I would leave the choice of actors to the professionals and the production team.  I've been pleasantly surprised by shows I've watched recently and I think someone relatively 'unknown' can make a character their own.
What is the one-sentence synopsis of your book?
Can a son - born to be king but raised in obscurity - return to avenge his father, reclaim his birthright and change the course of history?
Will your book be self-published or represented by an agency?
Self published. A while back I sent a synopsis of this book to one of the big publishing houses in Dublin.  They turned it down - as you do with unknowns.  I would probably have abandoned it altogether if the new self publishing options had not become available.  I think they are great as they give people a voice who would otherwise remain in obscurity.
How long did it take you to write the first draft of your manuscript?
I wrote it off and on over a period of years. (I gave a bit of background to this in a previous post.)  The draft I am working on is hopefully the final one - when I can get to it I've found it progresses surprisingly quickly - the trick is being able to make the time to write!
What other books would you compare this story to within your genre?
Last week I published a post called Books That Have Stayed With Me and listed the 5 authors and novels that have made the greatest impression on me.  Amongst them are The Crystal Cave and The Hollow Hills by Mary Stewart.  Both have the myths and legends of Merlin and King Arthur at their core, but the stories themselves are anchored in the real world.  I'm trying to achieve the same effect - my characters and events are all completely fictitious, but the locations I have chosen are all completely real.  This gives the narrative a quasi historical reality that appeals to me.
Who or What inspired you to write this book?
I started writing purely for my own enjoyment, but as I've mentioned before, if I do get it published the dedication will be to my mother - no longer part of this world but always with me.
What else about your book might pique the reader’s interest?
Hopefully the book will just be an enjoyable read and bit of escapism for anyone who gravitates towards this genre and era.
Two previous posts Some More Adventurous Scribbles and The Friendship and Inspiration of Blogging contain a much more in-depth synopsis as well as extracts, an explanation of the character's names and a link to the first chapter.
Ygern's Secret is another complete short story with a similar theme that I wrote many years ago when I was in my early twenties.

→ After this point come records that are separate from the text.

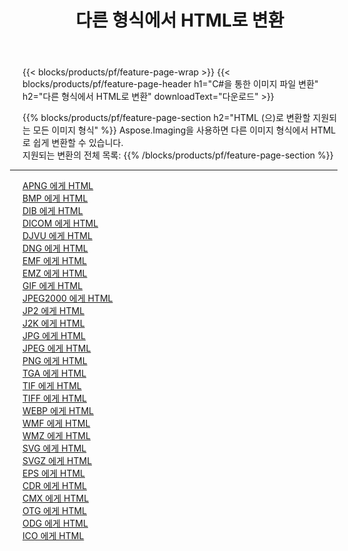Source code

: ﻿---
title: 다른 형식에서 HTML로 변환 
weight: 3920
url: /ko/java/conversion/to/html 
lang: ko
langdirlevel: 2
locales: zh-hans,ja,it,ru,de,es,fr,nl,id,lt,pl,pt,vi,tr,ko,zh-hant,ar,hi,th,sv,cs,uk,he
description: Aspose.Imaging을 사용하면 다른 형식에서 HTML로 쉽게 변환할 수 있습니다.
---

{{< blocks/products/pf/feature-page-wrap >}}
{{< blocks/products/pf/feature-page-header h1="C#을 통한 이미지 파일 변환" h2="다른 형식에서 HTML로 변환" downloadText="다운로드" >}}


{{% blocks/products/pf/feature-page-section  h2="HTML (으)로 변환할 지원되는 모든 이미지 형식" %}}
Aspose.Imaging을 사용하면 다른 이미지 형식에서 HTML로 쉽게 변환할 수 있습니다.
<br/>
지원되는 변환의 전체 목록:
{{% /blocks/products/pf/feature-page-section %}}
<div class="container-fluid productfamilypage bg-gray">
    <div class="convertypes bg-gray agp-content section">
        <div class="container">
		<hr style="margin-left:-20px;"/>
		<div class="row other-converters">
		    <div class='col-md-2 other-converter remove-lp remove-rp'><a href="/imaging/ko/java/conversion/apng-to-html" >APNG 에게 HTML</a></div>
<div class='col-md-2 other-converter remove-lp remove-rp'><a href="/imaging/ko/java/conversion/bmp-to-html" >BMP 에게 HTML</a></div>
<div class='col-md-2 other-converter remove-lp remove-rp'><a href="/imaging/ko/java/conversion/dib-to-html" >DIB 에게 HTML</a></div>
<div class='col-md-2 other-converter remove-lp remove-rp'><a href="/imaging/ko/java/conversion/dicom-to-html" >DICOM 에게 HTML</a></div>
<div class='col-md-2 other-converter remove-lp remove-rp'><a href="/imaging/ko/java/conversion/djvu-to-html" >DJVU 에게 HTML</a></div>
<div class='col-md-2 other-converter remove-lp remove-rp'><a href="/imaging/ko/java/conversion/dng-to-html" >DNG 에게 HTML</a></div>
<div class='col-md-2 other-converter remove-lp remove-rp'><a href="/imaging/ko/java/conversion/emf-to-html" >EMF 에게 HTML</a></div>
<div class='col-md-2 other-converter remove-lp remove-rp'><a href="/imaging/ko/java/conversion/emz-to-html" >EMZ 에게 HTML</a></div>
<div class='col-md-2 other-converter remove-lp remove-rp'><a href="/imaging/ko/java/conversion/gif-to-html" >GIF 에게 HTML</a></div>
<div class='col-md-2 other-converter remove-lp remove-rp'><a href="/imaging/ko/java/conversion/jpeg2000-to-html" >JPEG2000 에게 HTML</a></div>
<div class='col-md-2 other-converter remove-lp remove-rp'><a href="/imaging/ko/java/conversion/jp2-to-html" >JP2 에게 HTML</a></div>
<div class='col-md-2 other-converter remove-lp remove-rp'><a href="/imaging/ko/java/conversion/j2k-to-html" >J2K 에게 HTML</a></div>
<div class='col-md-2 other-converter remove-lp remove-rp'><a href="/imaging/ko/java/conversion/jpg-to-html" >JPG 에게 HTML</a></div>
<div class='col-md-2 other-converter remove-lp remove-rp'><a href="/imaging/ko/java/conversion/jpeg-to-html" >JPEG 에게 HTML</a></div>
<div class='col-md-2 other-converter remove-lp remove-rp'><a href="/imaging/ko/java/conversion/png-to-html" >PNG 에게 HTML</a></div>
<div class='col-md-2 other-converter remove-lp remove-rp'><a href="/imaging/ko/java/conversion/tga-to-html" >TGA 에게 HTML</a></div>
<div class='col-md-2 other-converter remove-lp remove-rp'><a href="/imaging/ko/java/conversion/tif-to-html" >TIF 에게 HTML</a></div>
<div class='col-md-2 other-converter remove-lp remove-rp'><a href="/imaging/ko/java/conversion/tiff-to-html" >TIFF 에게 HTML</a></div>
<div class='col-md-2 other-converter remove-lp remove-rp'><a href="/imaging/ko/java/conversion/webp-to-html" >WEBP 에게 HTML</a></div>
<div class='col-md-2 other-converter remove-lp remove-rp'><a href="/imaging/ko/java/conversion/wmf-to-html" >WMF 에게 HTML</a></div>
<div class='col-md-2 other-converter remove-lp remove-rp'><a href="/imaging/ko/java/conversion/wmz-to-html" >WMZ 에게 HTML</a></div>
<div class='col-md-2 other-converter remove-lp remove-rp'><a href="/imaging/ko/java/conversion/svg-to-html" >SVG 에게 HTML</a></div>
<div class='col-md-2 other-converter remove-lp remove-rp'><a href="/imaging/ko/java/conversion/svgz-to-html" >SVGZ 에게 HTML</a></div>
<div class='col-md-2 other-converter remove-lp remove-rp'><a href="/imaging/ko/java/conversion/eps-to-html" >EPS 에게 HTML</a></div>
<div class='col-md-2 other-converter remove-lp remove-rp'><a href="/imaging/ko/java/conversion/cdr-to-html" >CDR 에게 HTML</a></div>
<div class='col-md-2 other-converter remove-lp remove-rp'><a href="/imaging/ko/java/conversion/cmx-to-html" >CMX 에게 HTML</a></div>
<div class='col-md-2 other-converter remove-lp remove-rp'><a href="/imaging/ko/java/conversion/otg-to-html" >OTG 에게 HTML</a></div>
<div class='col-md-2 other-converter remove-lp remove-rp'><a href="/imaging/ko/java/conversion/odg-to-html" >ODG 에게 HTML</a></div>
<div class='col-md-2 other-converter remove-lp remove-rp'><a href="/imaging/ko/java/conversion/ico-to-html" >ICO 에게 HTML</a></div>
                </div>
        </div>
    </div>
</div>
<br/>

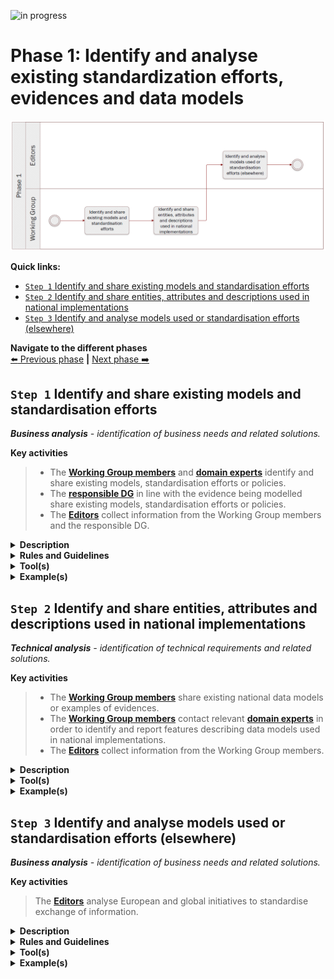 ![in progress](https://img.shields.io/badge/status-in%20progress-yellow)

# Phase 1: Identify and analyse existing standardization efforts, evidences and data models
![Process_Phase 1](img/methodology_phase1.PNG)

**Quick links:**
- [`Step 1` Identify and share existing models and standardisation efforts](#step-1-Identify-and-share-existing-models-and-standardisation-efforts)
- [`Step 2` Identify and share entities, attributes and descriptions used in national implementations](#step-2-Identify-and-share-entities,-attributes-and-descriptions-used-in-national-implementations)
- [`Step 3` Identify and analyse models used or standardisation efforts (elsewhere)](#step-3-Identify-and-analyse-models-used-or-standardisation-efforts-(elsewhere))


**Navigate to the different phases**\
[:arrow_left: Previous phase](README.md) **|**
[Next phase :arrow_right:](phase2.md)

## `Step 1` Identify and share existing models and standardisation efforts
<i><b>Business analysis</b> - identification of business needs and related solutions.</i>

**Key activities**
> * The [<b>Working Group members</b>](../stakeholders#working-group) and [<b>domain experts</b>](../stakeholders#domain-experts) identify and share existing models, standardisation efforts or policies. 
> * The [<b>responsible DG</b>](https://ec.europa.eu/info/departments_en) in line with the evidence being modelled share existing models, standardisation efforts or policies.
> * The [<b>Editors</b>](../stakeholders#editors) collect information from the Working Group members and the responsible DG.

<details>
  <summary><b>Description</b></summary>
  
Working Group members will share information they possess related to the OOTS data model for specific evidence types being built. Similarly, DGs having competencies in relation with the scope of the evidence being modelled, will share relevant information and existing (legal) pieces of work. 

The objective is to gather information in order to have a global overview of data models, and/or standardisation rules implemented and used across Europe and leverage this insight to develop a OOTS data model for specific evidence types. 

This step is specifically looking at information being available at global, i.e. European level, rather than at national level, which is the scope of step 2. 

</details>


<details>
  <summary><b>Rules and Guidelines</b></summary>
  
One important aspect of this step is the source of data quality. This is ensured by the requirement that all data comes from authoritative sources. Working Group members are responsible to identify and connect the authorities to the information shared. Also, reusing content based on intrinsic licenses may oblige to use a specific license for the model being developed.

</details>


<details>
  <summary><b>Tool(s)</b></summary>

A collaborative tool, e.g. Confluence, GitHub.

</details>


<details>
  <summary><b>Example(s)</b></summary>
  
For example, for social security, [EESSI (Electronic Exchange of Social Security Information)](https://ec.europa.eu/social/main.jsp?catId=869&langId=en) is an IT system already in place. For education related matters, [Europass](https://ec.europa.eu/social/main.jsp?catId=1266&langId=en), from DG EMPL, is in place. 

</details>

## `Step 2` Identify and share entities, attributes and descriptions used in national implementations
<i><b>Technical analysis</b> - identification of technical requirements and related solutions.</i>

**Key activities**
> * The [<b>Working Group members</b>](../stakeholders#working-group) share existing national data models or examples of evidences.
> * The [<b>Working Group members</b>](../stakeholders#working-group) contact relevant [<b>domain experts</b>](../stakeholders#domain-experts) in order to identify and report features describing data models used in national implementations.
> * The [<b>Editors</b>](../stakeholders#editors) collect information from the Working Group members.

<details>
  <summary><b>Description</b></summary>
  
Step 2 is about the national implementation of data models or legislative pieces. Contrary to step 1, step 2 is looking at gathering elements from national contexts. 

It might be that (semantic) data models do not exist or were not shared in step 1. Step 2 will remediate that by looking for elements in national implementations. 

Working Group members will share information on:
* Examples of evidences
* Entities they judge paramount for the OOTS data model for specific evidence types being built
 - Attributes they judge mandatory and optional;
 - Descriptions of elements in their national implementations.

Before sending any data, the Working Group members should bear in mind the following:
* The data model has been validated and implemented by a competent authority; and
* The data model has been issued in a final version.
  
</details>

<details>
  <summary><b>Tool(s)</b></summary>
  
A spreadsheet tool can be used to present and compare the different data models. 

</details>

<details>
  <summary><b>Example(s)</b></summary>
  
The table below illustrates how SKOS mapping properties can be used to compare models. 

|     Italy data model    |     Spain data model    |     SKOS mapping   value    |
|-------------------------|-------------------------|-----------------------------|
|     Person              |     Person              |     exact match             |
|     Birth               |                         |     no match                |

If provided, the table can also include definitions and URIs to ease comparison.

Example of an implementation (Person Condition Register and Registration Register) shared by Germany: see [issue #89](https://github.com/SEMICeu/SDG-sandbox/issues/89).
Example of a data model shared by Spain: [issue #37](https://github.com/SEMICeu/SDG-sandbox/issues/37#issue-664501128).

</details>



## `Step 3` Identify and analyse models used or standardisation efforts (elsewhere)
<i><b>Business analysis</b> - identification of business needs and related solutions.</i>


**Key activities**
> The [<b>Editors</b>](../stakeholders#editors) analyse European and global initiatives to standardise exchange of information.


<details>
  <summary><b>Description</b></summary>
  
In parallel with step 1 and 2, the Editors document - the information received and - any European and/or global initiatives that aim at standardizing data exchanges across Member States. The output of this step will serve as a basis to draft the OOTS data model for specific evidence types.

Step 1 and 2 are the source of information for step 3. While Working Group members and responsible DGs are gathering information, the editors will focus on documenting and analysing the information received. Editors should also do a research effort to not exclude any relevant data model and standardization effort used elsewhere. 

This step supplements the statement made in step 2, as for existing harmonization of information contained in the evidences at European level. The editors may derive the necessary elements from these initiatives. 

</details>

<details>
  <summary><b>Rules and Guidelines</b></summary>
  
Reusing content based on intrinsic licenses may oblige the to use a specific license for the model being developed.

</details>

<details>
  <summary><b>Tool(s)</b></summary>
  
Below are some links of input sources. 

* [Study on Data Mapping for the cross-border application of the Once-Only technical system SDG](https://sdg.mindigital.gr/uploads/Deloitte_final_report.pdf)
* [Linked Open Vocabularies](https://lov.linkeddata.es/dataset/lov)
* [Core Vocabularies](https://ec.europa.eu/isa2/solutions/core-vocabularies_en)
* [Euro Vocabularies](https://op.europa.eu/en/web/eu-vocabularies/home)
* [Ontology design patterns](http://ontologydesignpatterns.org/wiki/Main_Page)
* [eProcurement ontology](https://joinup.ec.europa.eu/collection/eprocurement/solution/eprocurement-ontology) 
* [Public Documents forms | DG Justice](https://beta.e-justice.europa.eu/35981/EN/public_documents_forms)

</details>

<details>
  <summary><b>Example(s)</b></summary>

The Core Person Vocabulary can be used when modelling data related to people.

</details>
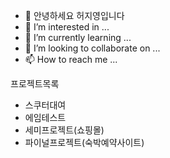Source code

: - 👋 안녕하세요 허지영입니다
- 👀 I’m interested in ...
- 🌱 I’m currently learning ...
- 💞️ I’m looking to collaborate on ...
- 📫 How to reach me ...

프로젝트목록
- 스쿠터대여
- 에임테스트
- 세미프로젝트(쇼핑몰)
- 파이널프로젝트(숙박예약사이트)
<!---
jiyoung-Heo/jiyoung-Heo is a ✨ special ✨ repository because its `README.md` (this file) appears on your GitHub profile.
You can click the Preview link to take a look at your changes.
--->
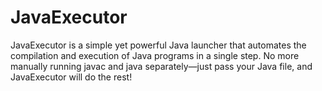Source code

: # JavaExecutor
JavaExecutor is a simple yet powerful Java launcher that automates the compilation and execution of Java programs in a single step. No more manually running javac and java separately—just pass your Java file, and JavaExecutor will do the rest!
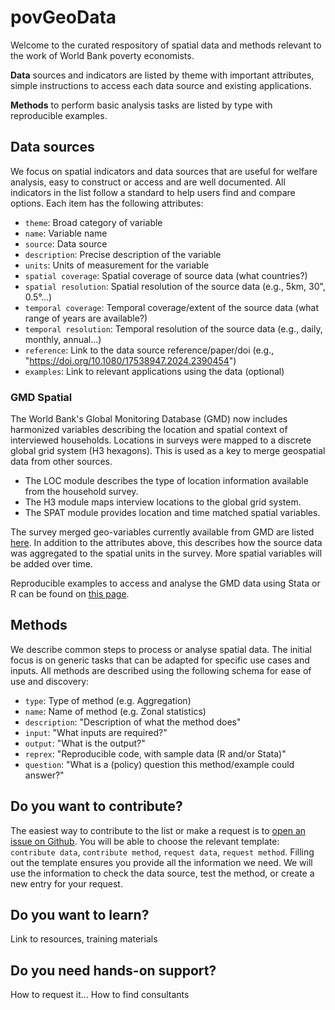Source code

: # povGeoData

Welcome to the curated respository of spatial data and methods relevant to the work of World Bank poverty economists.

**Data** sources and indicators are listed by theme with important attributes, simple instructions to access each data source and existing applications.

**Methods** to perform basic analysis tasks are listed by type with reproducible examples. 

## Data sources
We focus on spatial indicators and data sources that are useful for welfare analysis, easy to construct or access and are well documented. 
All indicators in the list follow a standard to help users find and compare options. Each item has the following attributes:

- `theme`: Broad category of variable
- `name`: Variable name
- `source`: Data source
- `description`: Precise description of the variable
- `units`: Units of measurement for the variable
- `spatial coverage`: Spatial coverage of source data (what countries?)
- `spatial resolution`: Spatial resolution of the source data (e.g., 5km, 30", 0.5°...)
- `temporal coverage`: Temporal coverage/extent of the source data (what range of years are available?)
- `temporal resolution`: Temporal resolution of the source data (e.g., daily, monthly, annual...)
- `reference`: Link to the data source reference/paper/doi (e.g., "https://doi.org/10.1080/17538947.2024.2390454")
- `examples`: Link to relevant applications using the data (optional)

### GMD Spatial
The World Bank's Global Monitoring Database (GMD) now includes harmonized variables describing the location and spatial context of interviewed households. 
Locations in surveys were mapped to a discrete global grid system (H3 hexagons). 
This is used as a key to merge geospatial data from other sources.

- The LOC module describes the type of location information available from the household survey.
- The H3 module maps interview locations to the global grid system.
- The SPAT module provides location and time matched spatial variables.

The survey merged geo-variables currently available from GMD are listed [here](). 
In addition to the attributes above, this describes how the source data was aggregated to the spatial units in the survey. 
More spatial variables will be added over time. 

Reproducible examples to access and analyse the GMD data using Stata or R can be found on [this page]().

## Methods
We describe common steps to process or analyse spatial data. 
The initial focus is on generic tasks that can be adapted for specific use cases and inputs.
All methods are described using the following schema for ease of use and discovery:

- `type`: Type of method (e.g. Aggregation)
- `name`: Name of method (e.g. Zonal statistics)
- `description`: "Description of what the method does"
- `input`: "What inputs are required?"
- `output`: "What is the output?"
- `reprex`: "Reproducible code, with sample data (R and/or Stata)"
- `question`: "What is a (policy) question this method/example could answer?"

## Do you want to contribute?
The easiest way to contribute to the list or make a request is to [open an issue on Github](https://github.com/wbpovgeo/povGeoData/issues).
You will be able to choose the relevant template: `contribute data`, `contribute method`, `request data`, `request method`.
Filling out the template ensures you provide all the information we need. We will use the information to check the data source, test the method, or create a new entry for your request.

## Do you want to learn?
Link to resources, training materials

## Do you need hands-on support?
How to request it... How to find consultants
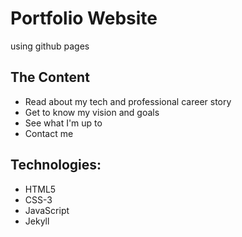 # Portfolio Website 
using github pages

## The Content
- Read about my tech and professional career story
- Get to know my vision and goals
- See what I'm up to
- Contact me

## Technologies:
- HTML5
- CSS-3
- JavaScript
- Jekyll
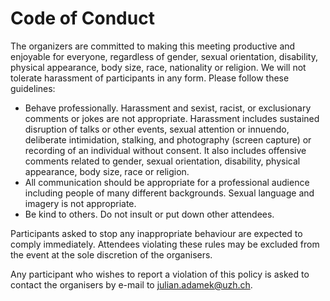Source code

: Code of Conduct
======================

The organizers are committed to making this meeting productive and
enjoyable for everyone, regardless of gender, sexual orientation,
disability, physical appearance, body size, race, nationality or
religion. We will not tolerate harassment of participants in any
form. Please follow these guidelines:

- Behave professionally. Harassment and sexist, racist, or
exclusionary comments or jokes are not appropriate. Harassment
includes sustained disruption of talks or other events,
sexual attention or innuendo, deliberate intimidation, stalking,
and photography (screen capture) or recording of
an individual without consent. It also includes offensive comments
related to gender, sexual orientation, disability, physical
appearance, body size, race or religion.
- All communication should be appropriate for a professional
audience including people of many different backgrounds. Sexual
language and imagery is not appropriate.
- Be kind to others. Do not insult or put down other attendees.

Participants asked to stop any inappropriate behaviour are expected
to comply immediately. Attendees violating these rules may be
excluded from the event at the sole discretion of the organisers.

Any participant who wishes to report a violation of this policy is
asked to contact the organisers by e-mail to julian.adamek@uzh.ch.
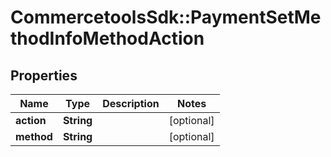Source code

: # CommercetoolsSdk::PaymentSetMethodInfoMethodAction

## Properties
Name | Type | Description | Notes
------------ | ------------- | ------------- | -------------
**action** | **String** |  | [optional] 
**method** | **String** |  | [optional] 

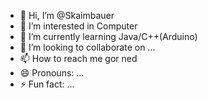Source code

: - 👋 Hi, I’m @Skaimbauer
- 👀 I’m interested in Computer
- 🌱 I’m currently learning Java/C++(Arduino)
- 💞️ I’m looking to collaborate on ...
- 📫 How to reach me gor ned
- 😄 Pronouns: ...
- ⚡ Fun fact: ...

<!---
Skaimbauer/Skaimbauer is a ✨ special ✨ repository because its `README.md` (this file) appears on your GitHub profile.
You can click the Preview link to take a look at your changes.
--->
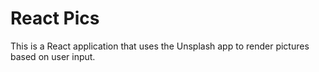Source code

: # React Pics

This is a React application that uses the Unsplash app to render pictures based on user input.
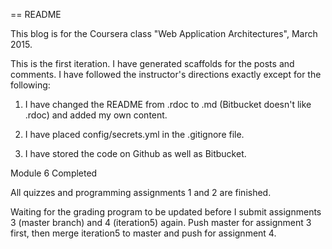 == README

This blog is for the Coursera class "Web Application Architectures", March 2015.

This is the first iteration. I have generated scaffolds for the posts and comments. I have followed the instructor's directions exactly except for the following:

1. I have changed the README from .rdoc to .md (Bitbucket doesn't like .rdoc) and added my own content.

2. I have placed config/secrets.yml in the .gitignore file.

3. I have stored the code on Github as well as Bitbucket.

Module 6 Completed

All quizzes and programming assignments 1 and 2 are finished.

Waiting for the grading program to be updated before I submit assignments 3 (master branch) and 4 (iteration5) again. Push master for assignment 3 first, then merge iteration5 to master and push for assignment 4.
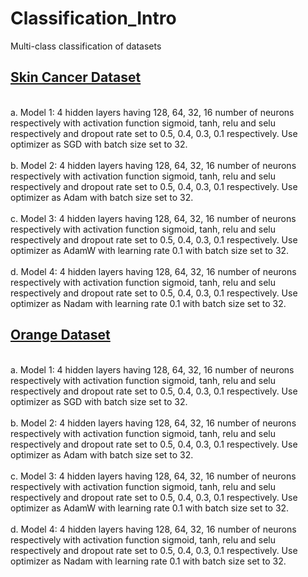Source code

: # Classification_Intro
Multi-class classification of datasets

<h2><u>
Skin Cancer Dataset
</u></h2>

<br>
a.
Model 1: 4 hidden layers having 128, 64, 32, 16 number of neurons
respectively with activation function sigmoid, tanh, relu and selu respectively
and dropout rate set to 0.5, 0.4, 0.3, 0.1 respectively. Use optimizer as SGD
with batch size set to 32.
</br>

<br>
b.
Model 2: 4 hidden layers having 128, 64, 32, 16 number of neurons
respectively with activation function sigmoid, tanh, relu and selu respectively
and dropout rate set to 0.5, 0.4, 0.3, 0.1 respectively. Use optimizer as Adam
with batch size set to 32.
</br>

<br>
c.
Model 3: 4 hidden layers having 128, 64, 32, 16 number of neurons
respectively with activation function sigmoid, tanh, relu and selu respectively
and dropout rate set to 0.5, 0.4, 0.3, 0.1 respectively. Use optimizer as
AdamW with learning rate 0.1 with batch size set to 32.
</br>

<br>
d.
Model 4: 4 hidden layers having 128, 64, 32, 16 number of neurons
respectively with activation function sigmoid, tanh, relu and selu respectively
and dropout rate set to 0.5, 0.4, 0.3, 0.1 respectively. Use optimizer as Nadam
with learning rate 0.1 with batch size set to 32.
</br>

<h2><u>
Orange Dataset
</u></h2>

<br>
a.
Model 1: 4 hidden layers having 128, 64, 32, 16 number of neurons
respectively with activation function sigmoid, tanh, relu and selu respectively
and dropout rate set to 0.5, 0.4, 0.3, 0.1 respectively. Use optimizer as SGD
with batch size set to 32.
</br>

<br>
b.
Model 2: 4 hidden layers having 128, 64, 32, 16 number of neurons
respectively with activation function sigmoid, tanh, relu and selu respectively
and dropout rate set to 0.5, 0.4, 0.3, 0.1 respectively. Use optimizer as Adam
with batch size set to 32.
</br>

<br>
c.
Model 3: 4 hidden layers having 128, 64, 32, 16 number of neurons
respectively with activation function sigmoid, tanh, relu and selu respectively
and dropout rate set to 0.5, 0.4, 0.3, 0.1 respectively. Use optimizer as
AdamW with learning rate 0.1 with batch size set to 32.
</br>

<br>
d.
Model 4: 4 hidden layers having 128, 64, 32, 16 number of neurons
respectively with activation function sigmoid, tanh, relu and selu respectively
and dropout rate set to 0.5, 0.4, 0.3, 0.1 respectively. Use optimizer as Nadam
with learning rate 0.1 with batch size set to 32.
</br>

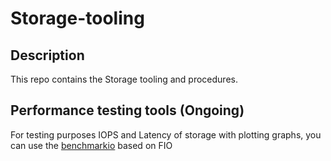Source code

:# Storage-tooling

## Description
This repo contains the Storage tooling and procedures. 

## Performance testing tools (Ongoing)
For testing purposes IOPS and Latency of storage with plotting graphs, you can use the [benchmarkio](benchmarkio/README.md) based on FIO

And last but by no means least these are the authors (and all round great people) that I am tagging.  They will be posting their blog hop entry on the 21st November, but you can always visit them in the meantime: 

Saturday, November 10, 2012

Guinevere Paper Doll - Blue Dress (Season 5)


Queen Guinevere - From the BBC production of Merlin


Season 5 of Merlin is almost half way over and so far my poor Queen Guinevere paper doll only has one gown! (the Velvet Burgundy).  So although I know I still have to finish her coronation gown from Season 4, I'm jumping ahead again and giving my Queen Gwen doll a new dress.  Next up for her will be the purple satin, but I liked the colour of this blue so decided to paint it first


Guinevere Queen of Camelot

Guinevere - Blue Dress

Guinevere - Blue Dress Sketch

While I was busy my husband took a (surprise) photo of me!  (He also gave me the bowl of popcorn to snack on!)  So I thought it might be fun to include a pic of me at work, (specs and all) on this chilly November day!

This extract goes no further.